9. Since the act of 1850 (Laws of 1850, 197, ch. 123, § 3),-providing that "every person who shall vend any goods, &c., having thereon any forged or counterfeited stamps or labels, imitating, resembling, or purporting to be the stamp or labels of any mechanic or manufacturer, knowing the same to be forged or counterfeited, and resembling or purporting to be imitations of the stamps or labels of such mechanic or manufacturer, without disclosing the fact to the purchaser, shall, upon conviction, be deemed guilty of a misdemeanor, and shall be punished," -the defendant, in an action for infringement of trade-mark, cannot be compelled to testify as to whether he has used labels like the plaintiff's, or whether there were on any of his bottles labels like those of the plaintiff, or whether he has put a different article from the plaintiff's into bottles and labelled them with labels like the plaintiff's; for affirmative answers to such questions might, in connection with other testimony, tend directly to convict him of vending bottles, &c., with counterfeit labels. Ib.

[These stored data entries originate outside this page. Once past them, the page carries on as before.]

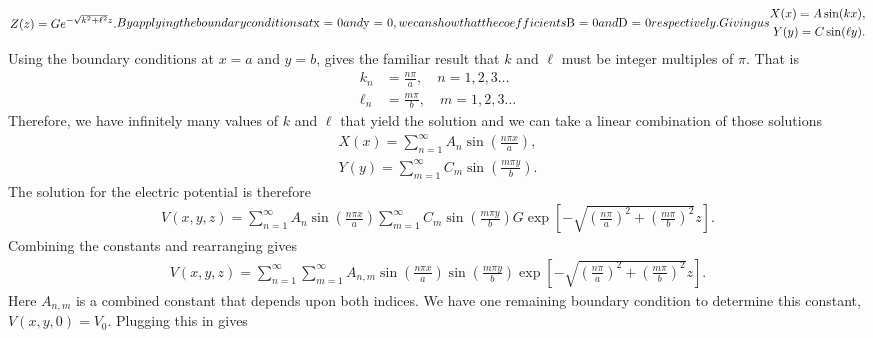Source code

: \begin{subequations}
\begin{align}
  Z(z) = G e^{-\sqrt{ k^2 + \ell^2 } z} .
\end{align}
By applying the boundary conditions at $x = 0$ and $y = 0$, we can show that the coefficients $B = 0$ and $D = 0$ respectively. Giving us
\begin{align}
  X(x) = A \sin( k x ) , \\
  Y(y) = C \sin( \ell y ) .
\end{align}
\end{subequations}
Using the boundary conditions at $x = a$ and $y = b$, gives the familiar result that $k$ and $\ell$ must be integer multiples of $\pi$. That is
\begin{subequations}
\begin{align}
  k_n &= \frac{n\pi}{a}, \quad n = 1, 2, 3 \ldots \\
  \ell_n &= \frac{m\pi}{b}, \quad m = 1, 2, 3 \ldots 
\end{align}
\end{subequations}
Therefore, we have infinitely many values of $k$ and $\ell$ that yield the solution and we can take a linear combination of those solutions
\begin{subequations}
\begin{align}
  X(x) = \sum_{n=1}^\infty A_n \sin \left( \frac{ n \pi x }{ a } \right) , \\
  Y(y) = \sum_{m=1}^\infty C_m \sin \left( \frac{ m \pi y }{ b } \right) .
\end{align}
\end{subequations}
The solution for the electric potential is therefore
\begin{align}
  V(x,y,z) = \sum_{n=1}^\infty A_n \sin \left( \frac{ n \pi x }{ a } \right) \sum_{m=1}^\infty C_m \sin \left( \frac{ m \pi y }{ b } \right) 
  G \exp \left[ -\sqrt{ \left( \frac{ n \pi }{ a } \right)^2 + \left( \frac{ m \pi }{ b } \right)^2 }  z \right] . \nonumber
\end{align}
Combining the constants and rearranging gives
\begin{align}
  V(x,y,z) = \sum_{n=1}^\infty \sum_{m=1}^\infty A_{n,m} \sin \left( \frac{ n \pi x }{ a } \right)  \sin \left( \frac{ m \pi y }{ b } \right) 
  \exp \left[ -\sqrt{ \left( \frac{ n \pi }{ a } \right)^2 + \left( \frac{ m \pi }{ b } \right)^2 }  z \right] . 
\end{align}
Here $A_{n,m}$ is a combined constant that depends upon both indices. We have one remaining boundary condition to determine this constant, $V(x,y,0) = V_0$. Plugging this in gives
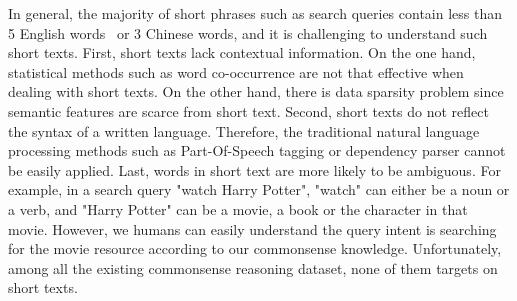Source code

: 







In general, the majority of short phrases such as search queries contain less than 5
English words~\cite{hua2015short} or 3 Chinese words,
and it is challenging to understand such short texts. %
First, short texts lack contextual information. On the one hand, 
statistical methods such as word co-occurrence are not that effective when dealing
with short texts. On the other hand, there is data sparsity problem since 
semantic features are scarce from short text. 
Second, short texts do not reflect the syntax of a written language. 
Therefore, the traditional natural language processing methods such as Part-Of-Speech tagging or dependency parser %
cannot be easily applied. 
Last, words in short text are more likely to be ambiguous. For example, in a search query "watch Harry Potter", %
"watch" can either be a noun or a verb, and 
"Harry Potter" can be a movie, a book or the character in that movie. 
However, we humans can easily understand the query intent is searching for the movie resource %
according to our commonsense knowledge.
Unfortunately, among all the existing commonsense reasoning dataset, none of them targets on short texts.%

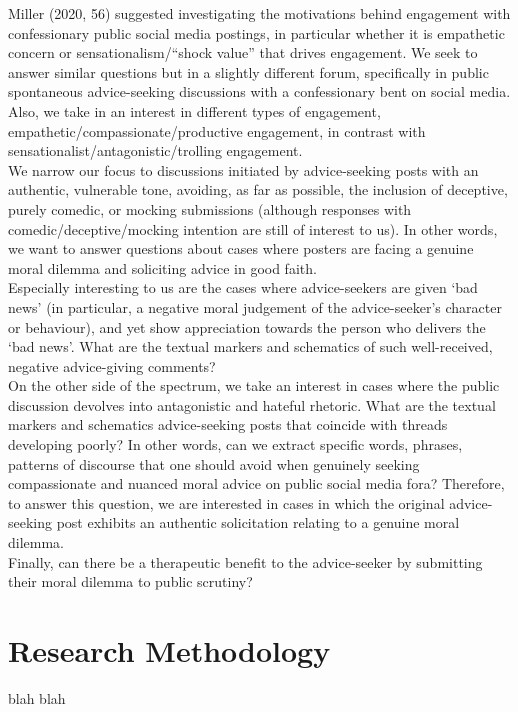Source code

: \documentclass[sigconf, nonacm]{acmart}
\begin{document}
Miller (2020, 56) suggested investigating the motivations behind engagement with confessionary public social media postings, in particular whether it is empathetic concern or sensationalism/“shock value” that drives engagement. We seek to answer similar questions but in a slightly different forum, specifically in public spontaneous advice-seeking discussions with a confessionary bent on social media. Also, we take in an interest in different types of engagement, empathetic/compassionate/productive engagement, in contrast with sensationalist/antagonistic/trolling engagement.\\
We narrow our focus to discussions initiated by advice-seeking posts with an authentic, vulnerable tone, avoiding, as far as possible, the inclusion of deceptive, purely comedic, or mocking submissions (although responses with comedic/deceptive/mocking intention are still of interest to us). In other words, we want to answer questions about cases where posters are facing a genuine moral dilemma and soliciting advice in good faith.\\
Especially interesting to us are the cases where advice-seekers are given ‘bad news’ (in particular, a negative moral judgement of the advice-seeker’s character or behaviour), and yet show appreciation towards the person who delivers the ‘bad news’. What are the textual markers and schematics of such well-received, negative advice-giving comments?\\
On the other side of the spectrum, we take an interest in cases where the public discussion devolves into antagonistic and hateful rhetoric. What are the textual markers and schematics advice-seeking posts that coincide with threads developing poorly? In other words, can we extract specific words, phrases, patterns of discourse that one should avoid when genuinely seeking compassionate and nuanced moral advice on public social media fora? Therefore, to answer this question, we are interested in cases in which the original advice-seeking post exhibits an authentic solicitation relating to a genuine moral dilemma.\\
Finally, can there be a therapeutic benefit to the advice-seeker by submitting their moral dilemma to public scrutiny?


\section{Research Methodology}

blah blah






\end{document}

10. He is not, however, privileged from answering whether he has sold an article different from plaintiff's, as and for the plaintiff's, for so selling is not made a crime or misdemeanor. Ib.
11. Chapter 6 of title 12 of the Code,-regulating the cases in which parties may be compelled to testify,-in so far as it conflicts or is inconsistent with ch. 462 of the Laws of 1847, repeals the latter. (Code, §§ 468, 471.) If, by any construction of this act of 1847, one party could be compelled by the adverse party to make an affidavit or deposition before a judge, to be used on a motion pending elsewhere, then section 389 of the Code repeals it, quoad hoc, because, thus construed, it authorizes what the Code expressly prohibits. N. Y. Superior Ct., 1862, Palmer a. Adams, 22 How. Pr., 375.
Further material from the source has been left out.